Description of the task: Pictures aside, each entry has to be returned exactly as it stands.

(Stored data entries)
■ ■ ■

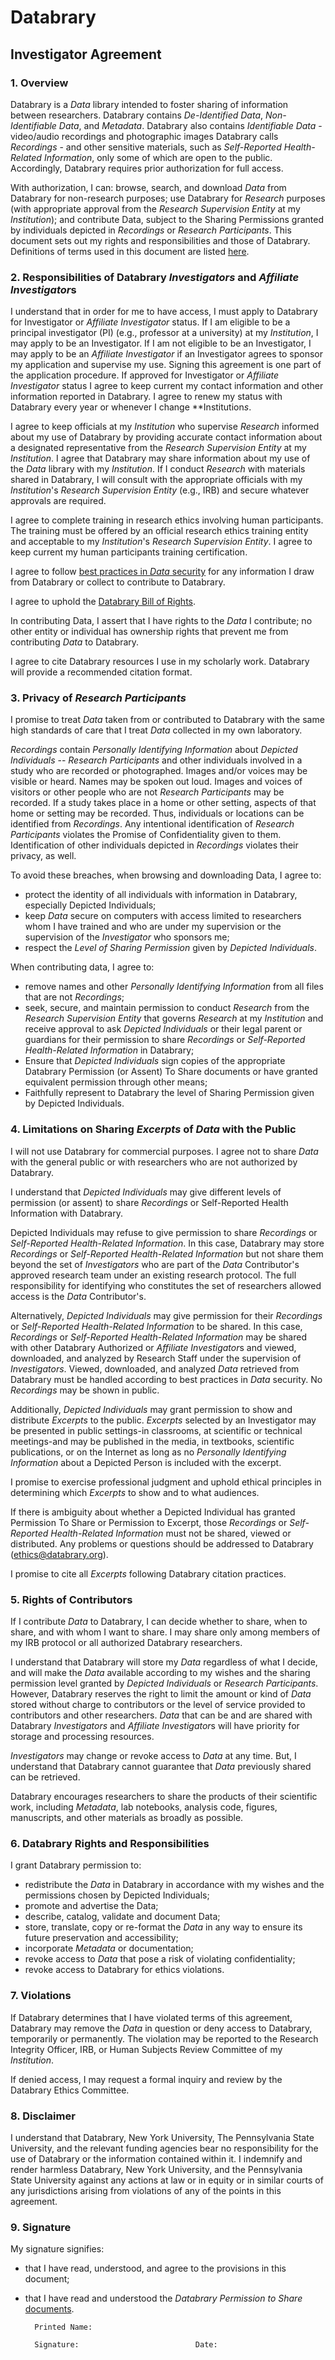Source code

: # Databrary## Investigator Agreement### 1.	Overview
Databrary is a *Data* library intended to foster sharing of information between researchers. Databrary contains *De-Identified Data*, *Non-Identifiable Data*, and *Metadata*. Databrary also contains *Identifiable Data* - video/audio recordings and photographic images Databrary calls *Recordings* - and other sensitive materials, such as *Self-Reported Health-Related Information*, only some of which are open to the public. Accordingly, Databrary requires prior authorization for full access.With authorization, I can: browse, search, and download *Data* from Databrary for non-research purposes; use Databrary for *Research* purposes (with appropriate approval from the *Research Supervision Entity* at my *Institution*); and contribute Data, subject to the Sharing Permissions granted by individuals depicted in *Recordings* or *Research Participants*. This document sets out my rights and responsibilities and those of Databrary. Definitions of terms used in this document are listed [here](https://github.com/databrary/policies/blob/master/definitions.md).
### 2.	Responsibilities of Databrary *Investigators* and *Affiliate Investigator*sI understand that in order for me to have access, I must apply to Databrary for Investigator or *Affiliate Investigator* status. If I am eligible to be a principal investigator (PI) (e.g., professor at a university) at my *Institution*, I may apply to be an Investigator. If I am not eligible to be an Investigator, I may apply to be an *Affiliate Investigator* if an Investigator agrees to sponsor my application and supervise my use. Signing this agreement is one part of the application procedure. If approved for Investigator or *Affiliate Investigator* status I agree to keep current my contact information and other information reported in Databrary. I agree to renew my status with Databrary every year or whenever I change **Institution*s*. I agree to keep officials at my *Institution* who supervise *Research* informed about my use of Databrary by providing accurate contact information about a designated representative from the *Research Supervision Entity* at my *Institution*. I agree that Databrary may share information about my use of the *Data* library with my *Institution*. If I conduct *Research* with materials shared in Databrary, I will consult with the appropriate officials with my *Institution*'s *Research Supervision Entity* (e.g., IRB) and secure whatever approvals are required.I agree to complete training in research ethics involving human participants. The training must be offered by an official research ethics training entity and acceptable to my *Institution*'s *Research Supervision Entity*. I agree to keep current my human participants training certification.I agree to follow [best practices in *Data* security](https://github.com/databrary/policies/blob/master/best-practices.md) for any information I draw from Databrary or collect to contribute to Databrary.I agree to uphold the [Databrary Bill of Rights](https://github.com/databrary/policies/blob/master/bill-of-rights.md).In contributing Data, I assert that I have rights to the *Data* I contribute; no other entity or individual has ownership rights that prevent me from contributing *Data* to Databrary.I agree to cite Databrary resources I use in my scholarly work. Databrary will provide a recommended citation format.
### 3.	Privacy of *Research Participants*I promise to treat *Data* taken from or contributed to Databrary with the same high standards of care that I treat *Data* collected in my own laboratory. *Recordings* contain *Personally Identifying Information* about *Depicted Individuals* -- *Research Participants* and other individuals involved in a study who are recorded or photographed. Images and/or voices may be visible or heard. Names may be spoken out loud. Images and voices of visitors or other people who are not *Research Participants* may be recorded. If a study takes place in a home or other setting, aspects of that home or setting may be recorded. Thus, individuals or locations can be identified from *Recordings*. Any intentional identification of *Research Participants* violates the Promise of Confidentiality given to them. Identification of other individuals depicted in *Recordings* violates their privacy, as well. To avoid these breaches, when browsing and downloading Data, I agree to:
- protect the identity of all individuals with information in Databrary, especially Depicted Individuals; - keep *Data* secure on computers with access limited to researchers whom I have trained and who are under my supervision or the supervision of the *Investigator* who sponsors me;- respect the *Level of Sharing Permission* given by *Depicted Individuals*.When contributing data, I agree to:
- remove names and other *Personally Identifying Information* from all files that are not *Recordings*; - seek, secure, and maintain permission to conduct *Research* from the *Research Supervision Entity* that governs *Research* at my *Institution* and receive approval to ask *Depicted Individuals* or their legal parent or guardians for their permission to share *Recordings* or *Self-Reported Health-Related Information* in Databrary; - Ensure that *Depicted Individuals* sign copies of the appropriate Databrary Permission (or Assent) To Share documents or have granted equivalent permission through other means; - Faithfully represent to Databrary the level of Sharing Permission given by Depicted Individuals.
### 4.	Limitations on Sharing  *Excerpts* of *Data* with the PublicI will not use Databrary for commercial purposes. I agree not to share *Data* with the general public or with researchers who are not authorized by Databrary. I understand that *Depicted Individuals* may give different levels of permission (or assent) to share *Recordings* or Self-Reported Health Information with Databrary.Depicted Individuals may refuse to give permission to share *Recordings* or *Self-Reported Health-Related Information*. In this case, Databrary may store *Recordings* or *Self-Reported Health-Related Information* but not share them beyond the set of *Investigators* who are part of the *Data* Contributor's approved research team under an existing research protocol. The full responsibility for identifying who constitutes the set of researchers allowed access is the *Data* Contributor's.Alternatively, *Depicted Individuals* may give permission for their *Recordings* or *Self-Reported Health-Related Information* to be shared. In this case, *Recordings* or *Self-Reported Health-Related Information* may be shared with other Databrary Authorized or *Affiliate Investigator*s and viewed, downloaded, and analyzed by Research Staff under the supervision of *Investigators*. Viewed, downloaded, and analyzed *Data* retrieved from Databrary must be handled according to best practices in *Data* security. No *Recordings* may be shown in public. Additionally, *Depicted Individuals* may grant permission to show and distribute  *Excerpts* to the public. *Excerpts* selected by an Investigator may be presented in public settings-in classrooms, at scientific or technical meetings-and may be published in the media, in textbooks, scientific publications, or on the Internet as long as no *Personally Identifying Information* about a Depicted Person is included with the excerpt. I promise to exercise professional judgment and uphold ethical principles in determining which *Excerpts* to show and to what audiences. If there is ambiguity about whether a Depicted Individual has granted Permission To Share or Permission to Excerpt, those *Recordings* or *Self-Reported Health-Related Information* must not be shared, viewed or distributed. Any problems or questions should be addressed to Databrary (ethics@databrary.org).I promise to cite all *Excerpts* following Databrary citation practices.
### 5.	Rights of Contributors
If I contribute *Data* to Databrary, I can decide whether to share, when to share, and with whom I want to share. I may share only among members of my IRB protocol or all authorized Databrary researchers. I understand that Databrary will store my *Data* regardless of what I decide, and will make the *Data* available according to my wishes and the sharing permission level granted by *Depicted Individuals* or *Research Participants*. However, Databrary reserves the right to limit the amount or kind of *Data* stored without charge to contributors or the level of service provided to contributors and other researchers. *Data* that can be and are shared with Databrary *Investigators* and *Affiliate Investigator*s will have priority for storage and processing resources.*Investigators* may change or revoke access to *Data* at any time. But, I understand that Databrary cannot guarantee that *Data* previously shared can be retrieved.Databrary encourages researchers to share the products of their scientific work, including *Metadata*, lab notebooks, analysis code, figures, manuscripts, and other materials as broadly as possible.
### 6.	Databrary Rights and ResponsibilitiesI grant Databrary permission to:
   - redistribute the *Data* in Databrary in accordance with my wishes and the permissions chosen by Depicted Individuals; - promote and advertise the Data; - describe, catalog, validate and document Data; - store, translate, copy or re-format the *Data* in any way to ensure its future preservation and accessibility; - incorporate *Metadata* or documentation;- revoke access to *Data* that pose a risk of violating confidentiality;- revoke access to Databrary for ethics violations.### 7.	Violations
If Databrary determines that I have violated terms of this agreement, Databrary may remove the *Data* in question or deny access to Databrary, temporarily or permanently. The violation may be reported to the Research Integrity Officer, IRB, or Human Subjects Review Committee of my *Institution*.If denied access, I may request a formal inquiry and review by the Databrary Ethics Committee.### 8.	Disclaimer
I understand that Databrary, New York University, The Pennsylvania State University, and the relevant funding agencies bear no responsibility for the use of Databrary or the information contained within it. I indemnify and render harmless Databrary, New York University, and the Pennsylvania State University against any actions at law or in equity or in similar courts of any jurisdictions arising from violations of any of the points in this agreement.### 9.	SignatureMy signature signifies:- that I have read, understood, and agree to the provisions in this document;- that I have read and understood the *Databrary Permission to Share* [documents](http://github.com/databrary/policies).

		Printed Name:
	
		Signature:							Date:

■ ■ ■

Task solution:
Source code

: # Databrary## Investigator Agreement### 1.	Overview
Databrary is a *Data* library intended to foster sharing of information between researchers. Databrary contains *De-Identified Data*, *Non-Identifiable Data*, and *Metadata*. Databrary also contains *Identifiable Data* - video/audio recordings and photographic images Databrary calls *Recordings* - and other sensitive materials, such as *Self-Reported Health-Related Information*, only some of which are open to the public. Accordingly, Databrary requires prior authorization for full access.With authorization, I can: browse, search, and download *Data* from Databrary for non-research purposes; use Databrary for *Research* purposes (with appropriate approval from the *Research Supervision Entity* at my *Institution*); and contribute Data, subject to the Sharing Permissions granted by individuals depicted in *Recordings* or *Research Participants*. This document sets out my rights and responsibilities and those of Databrary. Definitions of terms used in this document are listed [here](https://github.com/databrary/policies/blob/master/definitions.md).
### 2.	Responsibilities of Databrary *Investigators* and *Affiliate Investigator*sI understand that in order for me to have access, I must apply to Databrary for Investigator or *Affiliate Investigator* status. If I am eligible to be a principal investigator (PI) (e.g., professor at a university) at my *Institution*, I may apply to be an Investigator. If I am not eligible to be an Investigator, I may apply to be an *Affiliate Investigator* if an Investigator agrees to sponsor my application and supervise my use. Signing this agreement is one part of the application procedure. If approved for Investigator or *Affiliate Investigator* status I agree to keep current my contact information and other information reported in Databrary. I agree to renew my status with Databrary every year or whenever I change **Institution*s*. I agree to keep officials at my *Institution* who supervise *Research* informed about my use of Databrary by providing accurate contact information about a designated representative from the *Research Supervision Entity* at my *Institution*. I agree that Databrary may share information about my use of the *Data* library with my *Institution*. If I conduct *Research* with materials shared in Databrary, I will consult with the appropriate officials with my *Institution*'s *Research Supervision Entity* (e.g., IRB) and secure whatever approvals are required.I agree to complete training in research ethics involving human participants. The training must be offered by an official research ethics training entity and acceptable to my *Institution*'s *Research Supervision Entity*. I agree to keep current my human participants training certification.I agree to follow [best practices in *Data* security](https://github.com/databrary/policies/blob/master/best-practices.md) for any information I draw from Databrary or collect to contribute to Databrary.I agree to uphold the [Databrary Bill of Rights](https://github.com/databrary/policies/blob/master/bill-of-rights.md).In contributing Data, I assert that I have rights to the *Data* I contribute; no other entity or individual has ownership rights that prevent me from contributing *Data* to Databrary.I agree to cite Databrary resources I use in my scholarly work. Databrary will provide a recommended citation format.
### 3.	Privacy of *Research Participants*I promise to treat *Data* taken from or contributed to Databrary with the same high standards of care that I treat *Data* collected in my own laboratory. *Recordings* contain *Personally Identifying Information* about *Depicted Individuals* -- *Research Participants* and other individuals involved in a study who are recorded or photographed. Images and/or voices may be visible or heard. Names may be spoken out loud. Images and voices of visitors or other people who are not *Research Participants* may be recorded. If a study takes place in a home or other setting, aspects of that home or setting may be recorded. Thus, individuals or locations can be identified from *Recordings*. Any intentional identification of *Research Participants* violates the Promise of Confidentiality given to them. Identification of other individuals depicted in *Recordings* violates their privacy, as well. To avoid these breaches, when browsing and downloading Data, I agree to:
- protect the identity of all individuals with information in Databrary, especially Depicted Individuals; - keep *Data* secure on computers with access limited to researchers whom I have trained and who are under my supervision or the supervision of the *Investigator* who sponsors me;- respect the *Level of Sharing Permission* given by *Depicted Individuals*.When contributing data, I agree to:
- remove names and other *Personally Identifying Information* from all files that are not *Recordings*; - seek, secure, and maintain permission to conduct *Research* from the *Research Supervision Entity* that governs *Research* at my *Institution* and receive approval to ask *Depicted Individuals* or their legal parent or guardians for their permission to share *Recordings* or *Self-Reported Health-Related Information* in Databrary; - Ensure that *Depicted Individuals* sign copies of the appropriate Databrary Permission (or Assent) To Share documents or have granted equivalent permission through other means; - Faithfully represent to Databrary the level of Sharing Permission given by Depicted Individuals.
### 4.	Limitations on Sharing  *Excerpts* of *Data* with the PublicI will not use Databrary for commercial purposes. I agree not to share *Data* with the general public or with researchers who are not authorized by Databrary. I understand that *Depicted Individuals* may give different levels of permission (or assent) to share *Recordings* or Self-Reported Health Information with Databrary.Depicted Individuals may refuse to give permission to share *Recordings* or *Self-Reported Health-Related Information*. In this case, Databrary may store *Recordings* or *Self-Reported Health-Related Information* but not share them beyond the set of *Investigators* who are part of the *Data* Contributor's approved research team under an existing research protocol. The full responsibility for identifying who constitutes the set of researchers allowed access is the *Data* Contributor's.Alternatively, *Depicted Individuals* may give permission for their *Recordings* or *Self-Reported Health-Related Information* to be shared. In this case, *Recordings* or *Self-Reported Health-Related Information* may be shared with other Databrary Authorized or *Affiliate Investigator*s and viewed, downloaded, and analyzed by Research Staff under the supervision of *Investigators*. Viewed, downloaded, and analyzed *Data* retrieved from Databrary must be handled according to best practices in *Data* security. No *Recordings* may be shown in public. Additionally, *Depicted Individuals* may grant permission to show and distribute  *Excerpts* to the public. *Excerpts* selected by an Investigator may be presented in public settings-in classrooms, at scientific or technical meetings-and may be published in the media, in textbooks, scientific publications, or on the Internet as long as no *Personally Identifying Information* about a Depicted Person is included with the excerpt. I promise to exercise professional judgment and uphold ethical principles in determining which *Excerpts* to show and to what audiences. If there is ambiguity about whether a Depicted Individual has granted Permission To Share or Permission to Excerpt, those *Recordings* or *Self-Reported Health-Related Information* must not be shared, viewed or distributed. Any problems or questions should be addressed to Databrary (ethics@databrary.org).I promise to cite all *Excerpts* following Databrary citation practices.
### 5.	Rights of Contributors
If I contribute *Data* to Databrary, I can decide whether to share, when to share, and with whom I want to share. I may share only among members of my IRB protocol or all authorized Databrary researchers. I understand that Databrary will store my *Data* regardless of what I decide, and will make the *Data* available according to my wishes and the sharing permission level granted by *Depicted Individuals* or *Research Participants*. However, Databrary reserves the right to limit the amount or kind of *Data* stored without charge to contributors or the level of service provided to contributors and other researchers. *Data* that can be and are shared with Databrary *Investigators* and *Affiliate Investigator*s will have priority for storage and processing resources.*Investigators* may change or revoke access to *Data* at any time. But, I understand that Databrary cannot guarantee that *Data* previously shared can be retrieved.Databrary encourages researchers to share the products of their scientific work, including *Metadata*, lab notebooks, analysis code, figures, manuscripts, and other materials as broadly as possible.
### 6.	Databrary Rights and ResponsibilitiesI grant Databrary permission to:
   - redistribute the *Data* in Databrary in accordance with my wishes and the permissions chosen by Depicted Individuals; - promote and advertise the Data; - describe, catalog, validate and document Data; - store, translate, copy or re-format the *Data* in any way to ensure its future preservation and accessibility; - incorporate *Metadata* or documentation;- revoke access to *Data* that pose a risk of violating confidentiality;- revoke access to Databrary for ethics violations.### 7.	Violations
If Databrary determines that I have violated terms of this agreement, Databrary may remove the *Data* in question or deny access to Databrary, temporarily or permanently. The violation may be reported to the Research Integrity Officer, IRB, or Human Subjects Review Committee of my *Institution*.If denied access, I may request a formal inquiry and review by the Databrary Ethics Committee.### 8.	Disclaimer
I understand that Databrary, New York University, The Pennsylvania State University, and the relevant funding agencies bear no responsibility for the use of Databrary or the information contained within it. I indemnify and render harmless Databrary, New York University, and the Pennsylvania State University against any actions at law or in equity or in similar courts of any jurisdictions arising from violations of any of the points in this agreement.### 9.	SignatureMy signature signifies:- that I have read, understood, and agree to the provisions in this document;- that I have read and understood the *Databrary Permission to Share* [documents](http://github.com/databrary/policies).

		Printed Name:
	
		Signature:							Date:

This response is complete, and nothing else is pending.